-- TASK DETAILS --
Restate word for word the lines of the entries below, starting with the line that holds "虽说言论是自由的，如果理由、" and ending with the line that holds "我本人在长期修学佛法的过程中", and no others.
---------- EXTRACTED INFORMATION ----------
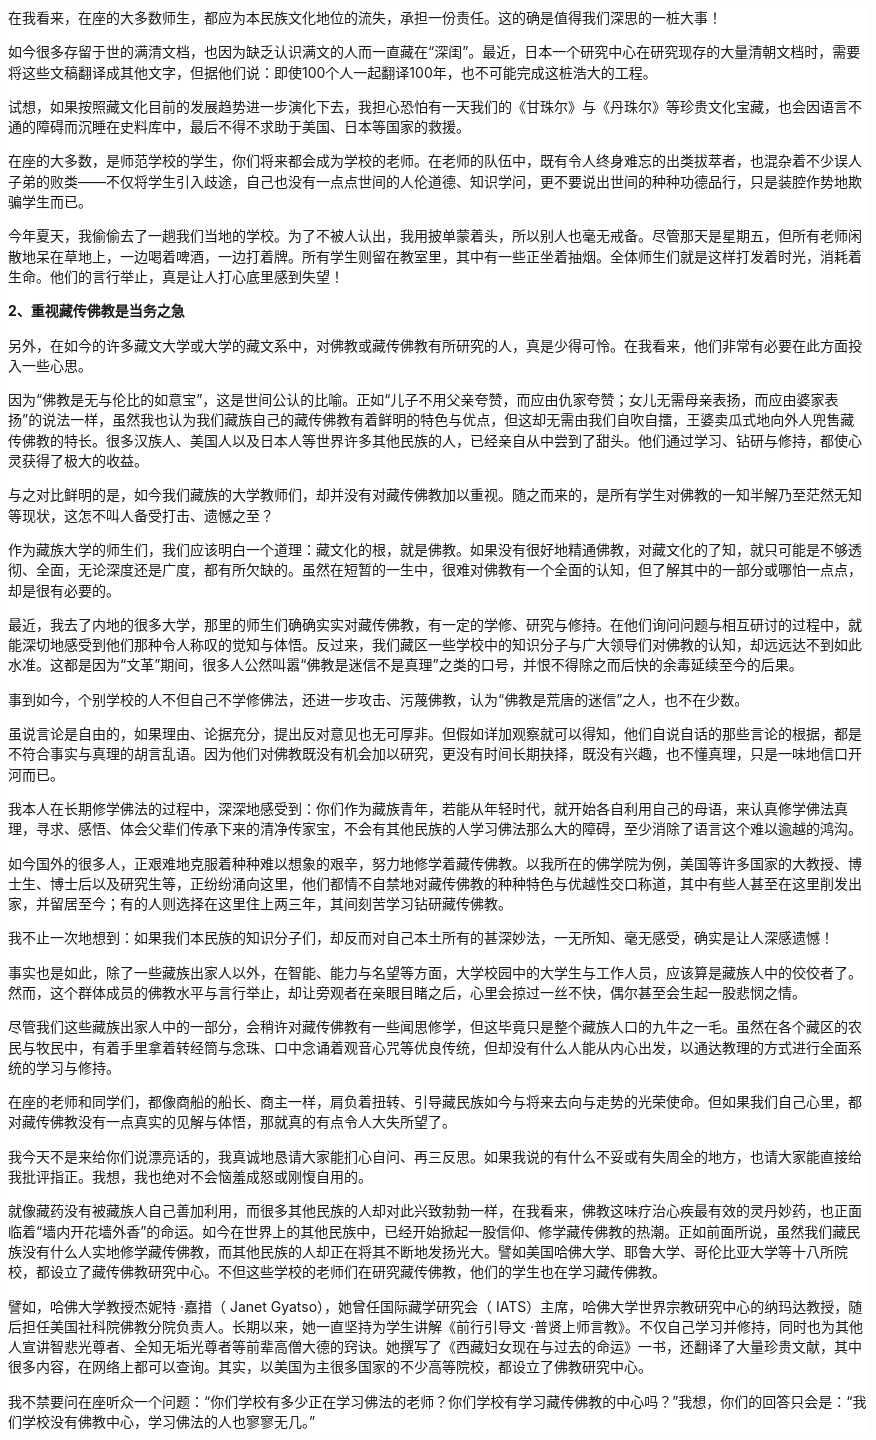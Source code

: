 在我看来，在座的大多数师生，都应为本民族文化地位的流失，承担一份责任。这的确是值得我们深思的一桩大事！

如今很多存留于世的满清文档，也因为缺乏认识满文的人而一直藏在“深闺”。最近，日本一个研究中心在研究现存的大量清朝文档时，需要将这些文稿翻译成其他文字，但据他们说：即使100个人一起翻译100年，也不可能完成这桩浩大的工程。

试想，如果按照藏文化目前的发展趋势进一步演化下去，我担心恐怕有一天我们的《甘珠尔》与《丹珠尔》等珍贵文化宝藏，也会因语言不通的障碍而沉睡在史料库中，最后不得不求助于美国、日本等国家的救援。

在座的大多数，是师范学校的学生，你们将来都会成为学校的老师。在老师的队伍中，既有令人终身难忘的出类拔萃者，也混杂着不少误人子弟的败类——不仅将学生引入歧途，自己也没有一点点世间的人伦道德、知识学问，更不要说出世间的种种功德品行，只是装腔作势地欺骗学生而已。

今年夏天，我偷偷去了一趟我们当地的学校。为了不被人认出，我用披单蒙着头，所以别人也毫无戒备。尽管那天是星期五，但所有老师闲散地呆在草地上，一边喝着啤酒，一边打着牌。所有学生则留在教室里，其中有一些正坐着抽烟。全体师生们就是这样打发着时光，消耗着生命。他们的言行举止，真是让人打心底里感到失望！

**2、重视藏传佛教是当务之急**

另外，在如今的许多藏文大学或大学的藏文系中，对佛教或藏传佛教有所研究的人，真是少得可怜。在我看来，他们非常有必要在此方面投入一些心思。

因为“佛教是无与伦比的如意宝”，这是世间公认的比喻。正如“儿子不用父亲夸赞，而应由仇家夸赞；女儿无需母亲表扬，而应由婆家表扬”的说法一样，虽然我也认为我们藏族自己的藏传佛教有着鲜明的特色与优点，但这却无需由我们自吹自擂，王婆卖瓜式地向外人兜售藏传佛教的特长。很多汉族人、美国人以及日本人等世界许多其他民族的人，已经亲自从中尝到了甜头。他们通过学习、钻研与修持，都使心灵获得了极大的收益。

与之对比鲜明的是，如今我们藏族的大学教师们，却并没有对藏传佛教加以重视。随之而来的，是所有学生对佛教的一知半解乃至茫然无知等现状，这怎不叫人备受打击、遗憾之至？

作为藏族大学的师生们，我们应该明白一个道理：藏文化的根，就是佛教。如果没有很好地精通佛教，对藏文化的了知，就只可能是不够透彻、全面，无论深度还是广度，都有所欠缺的。虽然在短暂的一生中，很难对佛教有一个全面的认知，但了解其中的一部分或哪怕一点点，却是很有必要的。

最近，我去了内地的很多大学，那里的师生们确确实实对藏传佛教，有一定的学修、研究与修持。在他们询问问题与相互研讨的过程中，就能深切地感受到他们那种令人称叹的觉知与体悟。反过来，我们藏区一些学校中的知识分子与广大领导们对佛教的认知，却远远达不到如此水准。这都是因为“文革”期间，很多人公然叫嚣“佛教是迷信不是真理”之类的口号，并恨不得除之而后快的余毒延续至今的后果。

事到如今，个别学校的人不但自己不学修佛法，还进一步攻击、污蔑佛教，认为“佛教是荒唐的迷信”之人，也不在少数。

虽说言论是自由的，如果理由、论据充分，提出反对意见也无可厚非。但假如详加观察就可以得知，他们自说自话的那些言论的根据，都是不符合事实与真理的胡言乱语。因为他们对佛教既没有机会加以研究，更没有时间长期抉择，既没有兴趣，也不懂真理，只是一味地信口开河而已。

我本人在长期修学佛法的过程中，深深地感受到：你们作为藏族青年，若能从年轻时代，就开始各自利用自己的母语，来认真修学佛法真理，寻求、感悟、体会父辈们传承下来的清净传家宝，不会有其他民族的人学习佛法那么大的障碍，至少消除了语言这个难以逾越的鸿沟。

如今国外的很多人，正艰难地克服着种种难以想象的艰辛，努力地修学着藏传佛教。以我所在的佛学院为例，美国等许多国家的大教授、博士生、博士后以及研究生等，正纷纷涌向这里，他们都情不自禁地对藏传佛教的种种特色与优越性交口称道，其中有些人甚至在这里削发出家，并留居至今；有的人则选择在这里住上两三年，其间刻苦学习钻研藏传佛教。

我不止一次地想到：如果我们本民族的知识分子们，却反而对自己本土所有的甚深妙法，一无所知、毫无感受，确实是让人深感遗憾！

事实也是如此，除了一些藏族出家人以外，在智能、能力与名望等方面，大学校园中的大学生与工作人员，应该算是藏族人中的佼佼者了。然而，这个群体成员的佛教水平与言行举止，却让旁观者在亲眼目睹之后，心里会掠过一丝不快，偶尔甚至会生起一股悲悯之情。

尽管我们这些藏族出家人中的一部分，会稍许对藏传佛教有一些闻思修学，但这毕竟只是整个藏族人口的九牛之一毛。虽然在各个藏区的农民与牧民中，有着手里拿着转经筒与念珠、口中念诵着观音心咒等优良传统，但却没有什么人能从内心出发，以通达教理的方式进行全面系统的学习与修持。

在座的老师和同学们，都像商船的船长、商主一样，肩负着扭转、引导藏民族如今与将来去向与走势的光荣使命。但如果我们自己心里，都对藏传佛教没有一点真实的见解与体悟，那就真的有点令人大失所望了。

我今天不是来给你们说漂亮话的，我真诚地恳请大家能扪心自问、再三反思。如果我说的有什么不妥或有失周全的地方，也请大家能直接给我批评指正。我想，我也绝对不会恼羞成怒或刚愎自用的。

就像藏药没有被藏族人自己善加利用，而很多其他民族的人却对此兴致勃勃一样，在我看来，佛教这味疗治心疾最有效的灵丹妙药，也正面临着“墙内开花墙外香”的命运。如今在世界上的其他民族中，已经开始掀起一股信仰、修学藏传佛教的热潮。正如前面所说，虽然我们藏民族没有什么人实地修学藏传佛教，而其他民族的人却正在将其不断地发扬光大。譬如美国哈佛大学、耶鲁大学、哥伦比亚大学等十八所院校，都设立了藏传佛教研究中心。不但这些学校的老师们在研究藏传佛教，他们的学生也在学习藏传佛教。

譬如，哈佛大学教授杰妮特 ·嘉措（ Janet Gyatso），她曾任国际藏学研究会（ IATS）主席，哈佛大学世界宗教研究中心的纳玛达教授，随后担任美国社科院佛教分院负责人。长期以来，她一直坚持为学生讲解《前行引导文 ·普贤上师言教》。不仅自己学习并修持，同时也为其他人宣讲智悲光尊者、全知无垢光尊者等前辈高僧大德的窍诀。她撰写了《西藏妇女现在与过去的命运》一书，还翻译了大量珍贵文献，其中很多内容，在网络上都可以查询。其实，以美国为主很多国家的不少高等院校，都设立了佛教研究中心。

我不禁要问在座听众一个问题：“你们学校有多少正在学习佛法的老师？你们学校有学习藏传佛教的中心吗？”我想，你们的回答只会是：“我们学校没有佛教中心，学习佛法的人也寥寥无几。”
----------
-- SOLUTION TO THE EXERCISE --
虽说言论是自由的，如果理由、论据充分，提出反对意见也无可厚非。但假如详加观察就可以得知，他们自说自话的那些言论的根据，都是不符合事实与真理的胡言乱语。因为他们对佛教既没有机会加以研究，更没有时间长期抉择，既没有兴趣，也不懂真理，只是一味地信口开河而已。

我本人在长期修学佛法的过程中，深深地感受到：你们作为藏族青年，若能从年轻时代，就开始各自利用自己的母语，来认真修学佛法真理，寻求、感悟、体会父辈们传承下来的清净传家宝，不会有其他民族的人学习佛法那么大的障碍，至少消除了语言这个难以逾越的鸿沟。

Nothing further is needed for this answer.